= Heinrich Schmid =

Swiss linguist (1921–1999)

Heinrich Schmid (6 April 1921 – 23 February 1999) was a Swiss linguist and "father" of the Rhaeto-Romance Dachsprachen ("umbrella languages") Rumantsch Grischun and Ladin Dolomitan.

== Early life ==
Heinrich Schmid lived his entire life in the same house in Zürich in which he was born. Although he was born with a hearing impairment, he discovered a love for languages at a young age learning Greek alongside Latin and the Romance languages French, Italian, Spanish and the different varieties of Romansh.

== Education ==
After matriculating, he read Romance studies at the University of Zürich. He graduated with first class honours (summa cum laude) in 1946, the core theme of his studies being the History of Languages and the Geography of Languages.

== Career ==
After a stay in Florence he returned to Switzerland where it was very difficult for him to find a suitable occupation due to his hearing impairment. He was eventually taken on as an employee for the Rhätisches Namenbuch (Rhaetian Lexicon of Names) and contributed for 15 years to the Dicziunari Rumantsch Grischun.

In 1962 he qualified to work as professor at the University of Zürich. Within a short period of time he became an assistant professor and three years later was promoted to an associate professor position. A busy but less spectacular academic career followed.

Shortly before retiring from his teaching career in 1983, the Lia Rumantscha (Romansh League) asked him to create a common written language for the five main varieties of the Romansh language. In April 1982, after only six months of intense work, he presented his guidelines for the common written language. This was followed by lively discussions and journeys to the whole Romansh language area, where he tirelessly promoted the common written language and was able to allay many reservations. As a result, the Romansh language has been publicly recognised to a much greater extent in Switzerland and a new vitality entered the Romansh-speaking area which also included Ladin.

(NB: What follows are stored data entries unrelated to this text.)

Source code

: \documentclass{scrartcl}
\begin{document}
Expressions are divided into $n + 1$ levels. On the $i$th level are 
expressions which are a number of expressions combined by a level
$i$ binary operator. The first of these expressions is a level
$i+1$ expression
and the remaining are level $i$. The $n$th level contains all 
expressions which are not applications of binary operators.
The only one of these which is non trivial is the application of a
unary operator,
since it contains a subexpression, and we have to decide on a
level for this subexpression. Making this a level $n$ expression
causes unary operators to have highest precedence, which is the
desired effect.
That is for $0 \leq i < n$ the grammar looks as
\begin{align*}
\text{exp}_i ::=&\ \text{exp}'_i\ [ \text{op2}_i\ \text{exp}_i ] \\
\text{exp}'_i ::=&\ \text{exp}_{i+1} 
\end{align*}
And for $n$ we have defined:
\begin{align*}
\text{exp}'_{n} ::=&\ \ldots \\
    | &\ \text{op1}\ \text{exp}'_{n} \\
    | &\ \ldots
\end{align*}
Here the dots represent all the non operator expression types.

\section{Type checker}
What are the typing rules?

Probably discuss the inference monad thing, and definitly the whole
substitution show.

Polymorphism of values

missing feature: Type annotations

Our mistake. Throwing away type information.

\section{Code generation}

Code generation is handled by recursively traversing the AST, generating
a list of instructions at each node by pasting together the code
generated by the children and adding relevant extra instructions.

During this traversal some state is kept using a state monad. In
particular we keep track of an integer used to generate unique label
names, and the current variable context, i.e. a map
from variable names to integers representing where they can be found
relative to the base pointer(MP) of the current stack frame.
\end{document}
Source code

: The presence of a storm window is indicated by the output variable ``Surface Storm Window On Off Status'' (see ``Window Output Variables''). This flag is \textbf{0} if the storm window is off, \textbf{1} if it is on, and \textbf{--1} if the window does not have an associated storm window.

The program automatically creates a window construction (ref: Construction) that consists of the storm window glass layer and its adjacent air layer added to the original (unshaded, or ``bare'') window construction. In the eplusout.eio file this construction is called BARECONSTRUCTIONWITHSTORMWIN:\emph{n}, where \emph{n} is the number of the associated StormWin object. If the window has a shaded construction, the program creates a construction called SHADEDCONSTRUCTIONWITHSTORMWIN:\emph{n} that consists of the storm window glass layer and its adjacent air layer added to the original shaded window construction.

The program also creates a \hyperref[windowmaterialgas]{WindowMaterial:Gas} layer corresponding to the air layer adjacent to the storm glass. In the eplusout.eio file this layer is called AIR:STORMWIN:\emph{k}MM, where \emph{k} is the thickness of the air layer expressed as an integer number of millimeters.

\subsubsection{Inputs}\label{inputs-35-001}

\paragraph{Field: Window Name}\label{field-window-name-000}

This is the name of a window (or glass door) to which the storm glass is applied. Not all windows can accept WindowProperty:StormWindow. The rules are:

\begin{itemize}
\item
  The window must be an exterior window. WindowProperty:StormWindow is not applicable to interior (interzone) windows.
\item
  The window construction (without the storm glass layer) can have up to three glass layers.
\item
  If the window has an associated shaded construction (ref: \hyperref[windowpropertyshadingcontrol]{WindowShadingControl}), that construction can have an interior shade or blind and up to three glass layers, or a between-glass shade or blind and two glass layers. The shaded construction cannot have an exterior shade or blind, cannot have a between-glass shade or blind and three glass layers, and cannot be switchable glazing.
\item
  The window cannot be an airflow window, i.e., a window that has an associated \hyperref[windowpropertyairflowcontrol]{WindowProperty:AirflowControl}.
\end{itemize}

In 1988, representatives from the Dolomite Ladins gave Heinrich Schmid the task of also creating a common written format of the Ladin language. Schmid accepted this challenge and produced the publication entitled Wegleitung für den Aufbau einer gemeinsamen Schriftsprache der Dolomitenladiner (Guidelines for the Development of a Common Written Language for the Dolomite Ladins). However, he did not live to see the Italian publication of this fundamental work, as he died of a heart attack in February 1999.